• **Exercise details**: Reply with nothing but the number of lines in the data below where the word "listening" occurs.

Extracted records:

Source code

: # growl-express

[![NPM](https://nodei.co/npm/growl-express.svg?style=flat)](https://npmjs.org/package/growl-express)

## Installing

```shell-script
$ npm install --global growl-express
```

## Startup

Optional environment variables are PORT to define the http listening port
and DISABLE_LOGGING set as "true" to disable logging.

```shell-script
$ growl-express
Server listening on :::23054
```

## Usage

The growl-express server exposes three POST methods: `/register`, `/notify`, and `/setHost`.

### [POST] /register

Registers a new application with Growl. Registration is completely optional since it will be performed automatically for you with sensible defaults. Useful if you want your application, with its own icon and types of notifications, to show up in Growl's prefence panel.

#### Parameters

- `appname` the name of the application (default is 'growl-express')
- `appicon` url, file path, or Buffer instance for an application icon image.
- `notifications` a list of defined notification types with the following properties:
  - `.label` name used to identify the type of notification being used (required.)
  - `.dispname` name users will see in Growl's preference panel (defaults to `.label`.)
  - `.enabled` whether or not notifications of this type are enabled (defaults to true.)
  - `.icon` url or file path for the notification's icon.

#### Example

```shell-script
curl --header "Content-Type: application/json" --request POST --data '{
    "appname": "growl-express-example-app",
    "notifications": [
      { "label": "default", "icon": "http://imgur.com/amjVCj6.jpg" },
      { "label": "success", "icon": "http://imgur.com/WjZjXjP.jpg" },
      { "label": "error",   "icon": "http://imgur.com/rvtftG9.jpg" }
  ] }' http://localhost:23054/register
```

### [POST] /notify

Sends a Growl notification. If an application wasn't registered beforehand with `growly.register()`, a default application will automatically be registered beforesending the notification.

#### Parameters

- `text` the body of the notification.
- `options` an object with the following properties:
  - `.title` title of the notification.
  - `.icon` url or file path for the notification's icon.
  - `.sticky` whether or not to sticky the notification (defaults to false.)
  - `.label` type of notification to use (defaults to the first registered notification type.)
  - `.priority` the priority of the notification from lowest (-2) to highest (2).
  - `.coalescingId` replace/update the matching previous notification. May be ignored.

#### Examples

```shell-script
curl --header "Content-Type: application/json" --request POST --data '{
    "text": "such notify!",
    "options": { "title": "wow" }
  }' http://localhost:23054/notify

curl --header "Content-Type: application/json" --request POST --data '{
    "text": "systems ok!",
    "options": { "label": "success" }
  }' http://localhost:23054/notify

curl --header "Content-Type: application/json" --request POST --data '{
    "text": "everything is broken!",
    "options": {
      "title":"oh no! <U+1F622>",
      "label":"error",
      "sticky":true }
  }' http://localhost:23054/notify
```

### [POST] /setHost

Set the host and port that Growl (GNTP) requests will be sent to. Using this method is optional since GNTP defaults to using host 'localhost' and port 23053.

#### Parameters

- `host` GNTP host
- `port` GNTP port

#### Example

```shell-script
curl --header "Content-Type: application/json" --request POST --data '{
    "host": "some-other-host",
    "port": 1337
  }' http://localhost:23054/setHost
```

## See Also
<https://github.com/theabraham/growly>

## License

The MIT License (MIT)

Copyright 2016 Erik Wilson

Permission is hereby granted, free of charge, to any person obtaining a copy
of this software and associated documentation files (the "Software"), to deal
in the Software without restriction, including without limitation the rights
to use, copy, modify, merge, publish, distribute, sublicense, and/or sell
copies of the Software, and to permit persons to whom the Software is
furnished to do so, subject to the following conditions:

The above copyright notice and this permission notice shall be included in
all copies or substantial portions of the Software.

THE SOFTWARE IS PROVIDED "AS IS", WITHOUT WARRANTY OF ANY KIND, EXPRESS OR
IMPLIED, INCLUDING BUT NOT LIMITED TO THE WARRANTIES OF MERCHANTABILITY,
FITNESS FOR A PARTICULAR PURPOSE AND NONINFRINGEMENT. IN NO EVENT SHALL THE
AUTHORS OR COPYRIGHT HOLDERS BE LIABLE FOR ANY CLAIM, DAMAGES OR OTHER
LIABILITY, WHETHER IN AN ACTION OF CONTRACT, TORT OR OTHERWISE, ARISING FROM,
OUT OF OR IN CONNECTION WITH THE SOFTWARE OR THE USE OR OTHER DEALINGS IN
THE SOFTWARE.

==

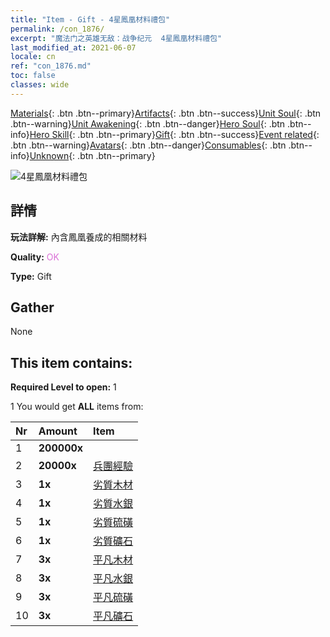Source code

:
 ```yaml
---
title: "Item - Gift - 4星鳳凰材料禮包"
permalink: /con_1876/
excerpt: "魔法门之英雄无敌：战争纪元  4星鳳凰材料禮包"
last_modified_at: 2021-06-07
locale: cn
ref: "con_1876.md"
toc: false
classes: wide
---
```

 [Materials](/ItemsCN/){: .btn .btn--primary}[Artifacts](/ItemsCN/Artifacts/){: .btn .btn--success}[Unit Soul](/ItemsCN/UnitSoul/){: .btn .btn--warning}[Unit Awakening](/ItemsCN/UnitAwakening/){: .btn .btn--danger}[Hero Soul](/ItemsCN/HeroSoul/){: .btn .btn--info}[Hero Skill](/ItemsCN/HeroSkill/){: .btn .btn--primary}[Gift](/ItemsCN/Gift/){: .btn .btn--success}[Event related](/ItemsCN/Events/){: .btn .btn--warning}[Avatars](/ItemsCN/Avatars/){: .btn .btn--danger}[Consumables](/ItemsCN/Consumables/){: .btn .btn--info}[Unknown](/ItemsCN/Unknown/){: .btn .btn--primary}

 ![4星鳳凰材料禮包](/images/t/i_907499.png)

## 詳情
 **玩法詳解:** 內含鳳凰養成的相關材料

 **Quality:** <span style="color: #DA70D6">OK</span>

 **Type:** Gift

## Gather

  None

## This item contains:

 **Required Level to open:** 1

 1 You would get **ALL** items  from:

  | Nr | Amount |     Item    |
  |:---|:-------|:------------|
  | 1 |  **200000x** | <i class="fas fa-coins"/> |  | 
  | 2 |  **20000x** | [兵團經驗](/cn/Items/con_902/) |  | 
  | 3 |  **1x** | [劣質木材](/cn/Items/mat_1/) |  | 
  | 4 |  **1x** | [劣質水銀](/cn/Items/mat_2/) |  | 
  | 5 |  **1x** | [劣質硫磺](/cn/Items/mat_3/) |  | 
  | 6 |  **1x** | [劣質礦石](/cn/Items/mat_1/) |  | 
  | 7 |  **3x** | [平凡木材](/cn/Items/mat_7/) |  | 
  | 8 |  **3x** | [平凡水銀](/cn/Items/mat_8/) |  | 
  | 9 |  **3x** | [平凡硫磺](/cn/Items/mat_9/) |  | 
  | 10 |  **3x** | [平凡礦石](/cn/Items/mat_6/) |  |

• **Written answer**: 2